Time Out says
Order your jaffle online, stand on the X, and your sandwich will be thrown at you from the roof. Because, obviously
Before we explain Jafflechutes, we need to clear something up. Sometimes we invent ridiculous food concepts as a point of comparison for eateries that favour classicism. Y'know – like when we said that Epocha was as far as you could get from a faddy Indo-Jap-Turkish sex shop dumpling bar. Well, this time we're not making it up. Jafflechutes is every bit of crazy as it sounds. A group of enterprising young upstarts has taken sandwich delivery to a new height. Literally. They're making jaffles (cheese and tomato; ham, cheese and pineapple), which you order online (and pay for via Paypal), and then they attach them to a parachute and chuck them off a building roof spomewhere in the CBD. We shit you not.

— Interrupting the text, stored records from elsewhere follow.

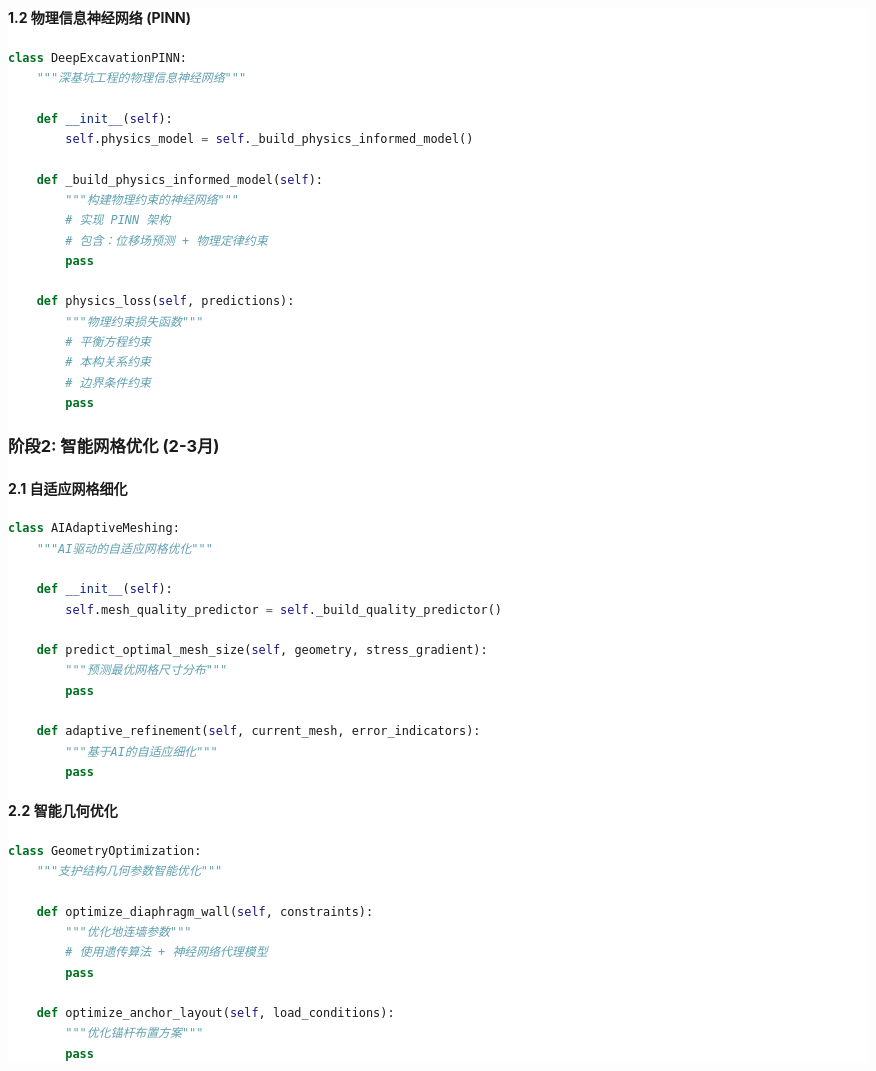 #### **1.2 物理信息神经网络 (PINN)**
```python
class DeepExcavationPINN:
    """深基坑工程的物理信息神经网络"""
    
    def __init__(self):
        self.physics_model = self._build_physics_informed_model()
    
    def _build_physics_informed_model(self):
        """构建物理约束的神经网络"""
        # 实现 PINN 架构
        # 包含：位移场预测 + 物理定律约束
        pass
    
    def physics_loss(self, predictions):
        """物理约束损失函数"""
        # 平衡方程约束
        # 本构关系约束
        # 边界条件约束
        pass
```

### **阶段2: 智能网格优化** (2-3月)

#### **2.1 自适应网格细化**
```python
class AIAdaptiveMeshing:
    """AI驱动的自适应网格优化"""
    
    def __init__(self):
        self.mesh_quality_predictor = self._build_quality_predictor()
    
    def predict_optimal_mesh_size(self, geometry, stress_gradient):
        """预测最优网格尺寸分布"""
        pass
    
    def adaptive_refinement(self, current_mesh, error_indicators):
        """基于AI的自适应细化"""
        pass
```

#### **2.2 智能几何优化**
```python
class GeometryOptimization:
    """支护结构几何参数智能优化"""
    
    def optimize_diaphragm_wall(self, constraints):
        """优化地连墙参数"""
        # 使用遗传算法 + 神经网络代理模型
        pass
    
    def optimize_anchor_layout(self, load_conditions):
        """优化锚杆布置方案"""
        pass
```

Friday August 16 was their launch – again, literally, they chucked over 60 sandwiches into the breezy night skies – and due to the success, this little pop up is going ahead again. Get on their Facebook and Twitter to keep track and place your order. The next drop is this Saturday (October 26) and $1 from every jaffle goes to Father Bob.
Well played, Melbourne.
Meet the Jafflechute boys
So, David, why?
Adam came home one night and he’d locked himself out of his fifth floor apartment. He got his keys thrown down, which hurt his hands. We got to discussing how there should be more things delivered via parachute. We were also discussing how much we liked jaffles. It was obvious.
Apparently so. Everyone loves it.
They do. I mostly enjoyed making the website. We thought there would be five orders, and then there were so many we had to close off the page.
What would someone have to do to out-hipster you?
Are you doing it again?
Probably, but we’ll be keeping it quiet. We’re taking suggestions for new flavours.